PSA Screening in the News
There have been two large clinical trials published very recently in the New England Journal of Medicine that reported results from randomized trials which evaluated the effectiveness of PSA screening.
One of those trials was the American Prostate, Lung, Colorectal and Ovarian Cancer Screening Trial, which recruited approximately 77,000 men between the ages of 55 and 74 years. Participants were placed in either a control group or a group which received a PSA test and digital rectal exam every year for six years. The group that had PSA screening had a 20% increase in the diagnosis rate of cancer; however, the stage and grade of cancer diagnosed was similar to that of the control group. There was no reduction in the rate of prostate cancer deaths due to screening, and there was study contamination due to the fact that about half of the men in the control group had already had a PSA test before or during the trial at some point.

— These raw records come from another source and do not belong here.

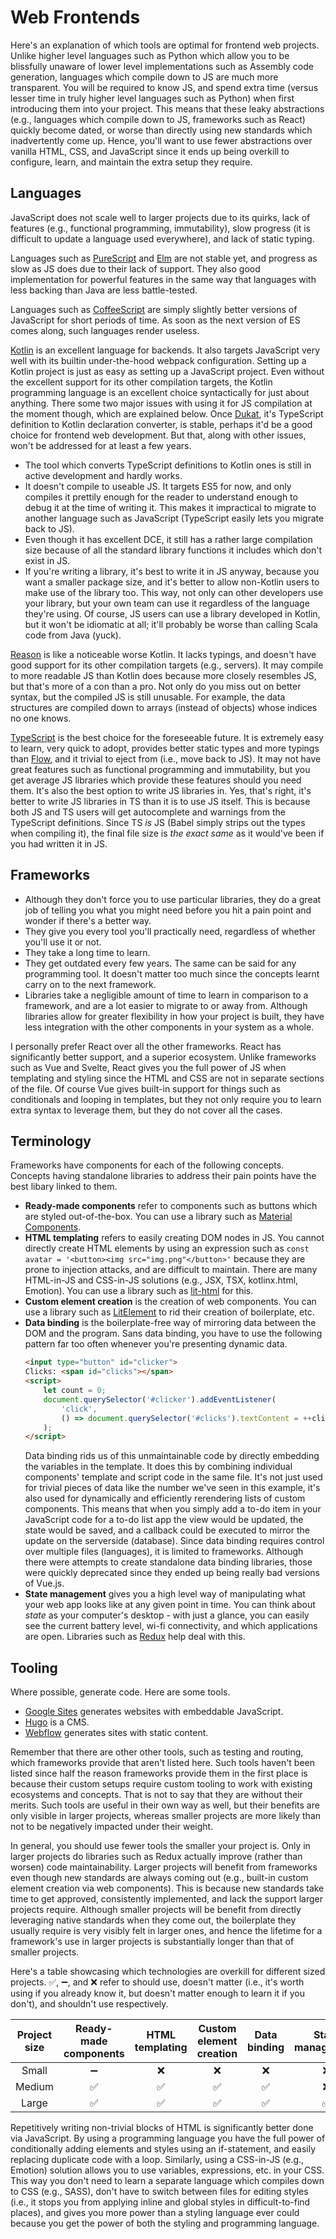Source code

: # Web Frontends

Here's an explanation of which tools are optimal for frontend web projects. Unlike higher level languages such as Python which allow you to be blissfully unaware of lower level implementations such as Assembly code generation, languages which compile down to JS are much more transparent. You will be required to know JS, and spend extra time (versus lesser time in truly higher level languages such as Python) when first introducing them into your project. This means that these leaky abstractions (e.g., languages which compile down to JS, frameworks such as React) quickly become dated, or worse than directly using new standards which inadvertently come up. Hence, you'll want to use fewer abstractions over vanilla HTML, CSS, and JavaScript since it ends up being overkill to configure, learn, and maintain the extra setup they require.

## Languages

JavaScript does not scale well to larger projects due to its quirks, lack of features (e.g., functional programming, immutability), slow progress (it is difficult to update a language used everywhere), and lack of static typing.

Languages such as [PureScript](https://www.purescript.org/) and [Elm](https://elm-lang.org/) are not stable yet, and progress as slow as JS does due to their lack of support. They also good implementation for powerful features in the same way that languages with less backing than Java are less battle-tested.

Languages such as [CoffeeScript](https://coffeescript.org/) are simply slightly better versions of JavaScript for short periods of time. As soon as the next version of ES comes along, such languages render useless.

[Kotlin](https://kotlinlang.org/) is an excellent language for backends. It also targets JavaScript very well with its builtin under-the-hood webpack configuration. Setting up a Kotlin project is just as easy as setting up a JavaScript project. Even without the excellent support for its other compilation targets, the Kotlin programming language is an excellent choice syntactically for just about anything. There some two major issues with using it for JS compilation at the moment though, which are explained below. Once [Dukat](https://github.com/Kotlin/dukat), it's TypeScript definition to Kotlin declaration converter, is stable, perhaps it'd be a good choice for frontend web development. But that, along with other issues, won't be addressed for at least a few years.
- The tool which converts TypeScript definitions to Kotlin ones is still in active development and hardly works.
- It doesn't compile to useable JS. It targets ES5 for now, and only compiles it prettily enough for the reader to understand enough to debug it at the time of writing it. This makes it impractical to migrate to another language such as JavaScript (TypeScript easily lets you migrate back to JS).
- Even though it has excellent DCE, it still has a rather large compilation size because of all the standard library functions it includes which don't exist in JS.
- If you're writing a library, it's best to write it in JS anyway, because you want a smaller package size, and it's better to allow non-Kotlin users to make use of the library too. This way, not only can other developers use your library, but your own team can use it regardless of the language they're using. Of course, JS users can use a library developed in Kotlin, but it won't be idiomatic at all; it'll probably be worse than calling Scala code from Java (yuck).

[Reason](https://reasonml.github.io/) is like a noticeable worse Kotlin. It lacks typings, and doesn't have good support for its other compilation targets (e.g., servers). It may compile to more readable JS than Kotlin does because more closely resembles JS, but that's more of a con than a pro. Not only do you miss out on better syntax, but the compiled JS is still unusable. For example, the data structures are compiled down to arrays (instead of objects) whose indices no one knows.

[TypeScript](http://www.typescriptlang.org/) is the best choice for the foreseeable future. It is extremely easy to learn, very quick to adopt, provides better static types and more typings than [Flow](https://flow.org/), and it trivial to eject from (i.e., move back to JS). It may not have great features such as functional programming and immutability, but you get average JS libraries which provide these features should you need them. It's also the best option to write JS libraries in. Yes, that's right, it's better to write JS libraries in TS than it is to use JS itself. This is because both JS and TS users will get autocomplete and warnings from the TypeScript definitions. Since TS _is_ JS (Babel simply strips out the types when compiling it), the final file size is _the exact same_ as it would've been if you had written it in JS.

## Frameworks

- Although they don't force you to use particular libraries, they do a great job of telling you what you might need before you hit a pain point and wonder if there's a better way.
- They give you every tool you'll practically need, regardless of whether you'll use it or not.
- They take a long time to learn.
- They get outdated every few years. The same can be said for any programming tool. It doesn't matter too much since the concepts learnt carry on to the next framework.
- Libraries take a negligible amount of time to learn in comparison to a framework, and are a lot easier to migrate to or away from. Although libraries allow for greater flexibility in how your project is built, they have less integration with the other components in your system as a whole.

I personally prefer React over all the other frameworks. React has significantly better support, and a superior ecosystem. Unlike frameworks such as Vue and Svelte, React gives you the full power of JS when templating and styling since the HTML and CSS are not in separate sections of the file. Of course Vue gives built-in support for things such as conditionals and looping in templates, but they not only require you to learn extra syntax to leverage them, but they do not cover all the cases.

## Terminology

Frameworks have components for each of the following concepts. Concepts having standalone libraries to address their pain points have the best libary linked to them.

- **Ready-made components** refer to components such as buttons which are styled out-of-the-box. You can use a library such as [Material Components](https://github.com/material-components/material-components-web-components).
- **HTML templating** refers to easily creating DOM nodes in JS. You cannot directly create HTML elements by using an expression such as `const avatar = '<button><img src="img.png"</button>'` because they are prone to injection attacks, and are difficult to maintain. There are many HTML-in-JS and CSS-in-JS solutions (e.g., JSX, TSX, kotlinx.html, Emotion). You can use a library such as [lit-html](https://lit-html.polymer-project.org/) for this.
- **Custom element creation** is the creation of web components. You can use a library such as [LitElement](https://lit-element.polymer-project.org/) to rid their creation of boilerplate, etc.
- **Data binding** is the boilerplate-free way of mirroring data between the DOM and the program. Sans data binding, you have to use the following pattern far too often whenever you're presenting dynamic data.
    ```html
    <input type="button" id="clicker">
    Clicks: <span id="clicks"></span>
    <script>
        let count = 0;
        document.querySelector('#clicker').addEventListener(
            'click', 
            () => document.querySelector('#clicks').textContent = ++clicks
        );
    </script>
    ```
    Data binding rids us of this unmaintainable code by directly embedding the variables in the template. It does this by combining individual components' template and script code in the same file. It's not just used for trivial pieces of data like the number we've seen in this example, it's also used for dynamically and efficiently rerendering lists of custom components. This means that when you simply add a to-do item in your JavaScript code for a to-do list app the view would be updated, the state would be saved, and a callback could be executed to mirror the update on the serverside (database). Since data binding requires control over multiple files (languages), it is limited to frameworks. Although there were attempts to create standalone data binding libraries, those were quickly deprecated since they ended up being really bad versions of Vue.js.
- **State management** gives you a high level way of manipulating what your web app looks like at any given point in time. You can think about _state_ as your computer's desktop - with just a glance, you can easily see the current battery level, wi-fi connectivity, and which applications are open. Libraries such as [Redux](https://redux.js.org/) help deal with this.

## Tooling

Where possible, generate code. Here are some tools.
- [Google Sites](https://sites.google.com) generates websites with embeddable JavaScript.
- [Hugo](https://gohugo.io/) is a CMS.
- [Webflow](https://webflow.com/) generates sites with static content.

Remember that there are other other tools, such as testing and routing, which frameworks provide that aren't listed here. Such tools haven't been listed since half the reason frameworks provide them in the first place is because their custom setups require custom tooling to work with existing ecosystems and concepts. That is not to say that they are without their merits. Such tools are useful in their own way as well, but their benefits are only visible in larger projects, whereas smaller projects are more likely than not to be negatively impacted under their weight.

In general, you should use fewer tools the smaller your project is. Only in larger projects do libraries such as Redux actually improve (rather than worsen) code maintainability. Larger projects will benefit from frameworks even though new standards are always coming out (e.g., built-in custom element creation via web components). This is because new standards take time to get approved, consistently implemented, and lack the support larger projects require. Although smaller projects will be benefit from directly leveraging native standards when they come out, the boilerplate they usually require is very visibly felt in larger ones, and hence the lifetime for a framework's use in larger projects is substantially longer than that of smaller projects.

Here's a table showcasing which technologies are overkill for different sized projects. ✅, ➖, and ❌ refer to should use, doesn't matter (i.e., it's worth using if you already know it, but doesn't matter enough to learn it if you don't), and shouldn't use respectively.

|Project size|Ready-made components|HTML templating|Custom element creation|Data binding|State management|Framework|
|:---:|:---:|:---:|:---:|:---:|:---:|:---:|
|Small|➖|❌|❌|❌|❌|❌|
|Medium|✅|✅|✅|✅|❌|➖|
|Large|✅|✅|✅|✅|✅|✅|

Repetitively writing non-trivial blocks of HTML is significantly better done via JavaScript. By using a programming language you have the full power of conditionally adding elements and styles using an if-statement, and easily replacing duplicate code with a loop. Similarly, using a CSS-in-JS (e.g., Emotion) solution allows you to use variables, expressions, etc. in your CSS. This way you don't need to learn a separate language which compiles down to CSS (e.g., SASS), don't have to switch between files for editing styles (i.e., it stops you from applying inline and global styles in difficult-to-find places), and gives you more power than a styling language ever could because you get the power of both the styling and programming language.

The European Randomized Study of Screening for Prostate Cancer reported on approximately 162,000 men followed for an average of nine years. In this study there were 70% more cases of metastatic cancer and more than twice as many locally advanced cases in the control group compared to the group that underwent regular screening. There was a 20% reduction in death from prostate cancer in the screening group, however the reduction was minimal. The chance of dying from prostate cancer after nine years was reduced from 0.36% to 0.29%.

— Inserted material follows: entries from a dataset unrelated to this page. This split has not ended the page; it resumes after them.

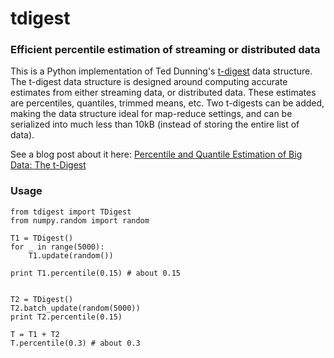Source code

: # tdigest
### Efficient percentile estimation of streaming or distributed data

This is a Python implementation of Ted Dunning's [t-digest](https://github.com/tdunning/t-digest) data structure. The t-digest data structure is designed around computing accurate estimates from either streaming data, or distributed data. These estimates are percentiles, quantiles, trimmed means, etc. Two t-digests can be added, making the data structure ideal for map-reduce settings, and can be serialized into much less than 10kB (instead of storing the entire list of data).

See a blog post about it here: [Percentile and Quantile Estimation of Big Data: The t-Digest](http://dataorigami.net/blogs/napkin-folding/19055451-percentile-and-quantile-estimation-of-big-data-the-t-digest)


### Usage

```
from tdigest import TDigest
from numpy.random import random

T1 = TDigest()
for _ in range(5000):
    T1.update(random())

print T1.percentile(0.15) # about 0.15


T2 = TDigest()
T2.batch_update(random(5000))
print T2.percentile(0.15)

T = T1 + T2
T.percentile(0.3) # about 0.3
```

Furthermore a recent Dartmouth study suggests there have been an estimated 1 million excess diagnoses since 1986, yet the incidence of prostate cancer remains well above the levels that existed prior to widespread PSA screening.
Recommendations for Screening
Several clinical groups have advocated the benefits of screening for prostate cancer. These groups include the American Urological Association, who recommend screening men beginning at age 50 and have a life expectancy of at least 10 years, and even earlier in African-American men or those who have a family history of prostate cancer.
The American Cancer Society has similar guidelines to the American Urological Association, although include a digital rectal exam with the PSA. The National Comprehensive Cancer Network recommends using a PSA cutoff of 2.5 ng/mL, which is lower than the 4.0 ng/mL cutoff traditionally used. Endorsement of prostate cancer screening also comes from the National Academy of Clinical Biochemistry, and all groups recommend that a positive PSA be repeated prior to prostate biopsy.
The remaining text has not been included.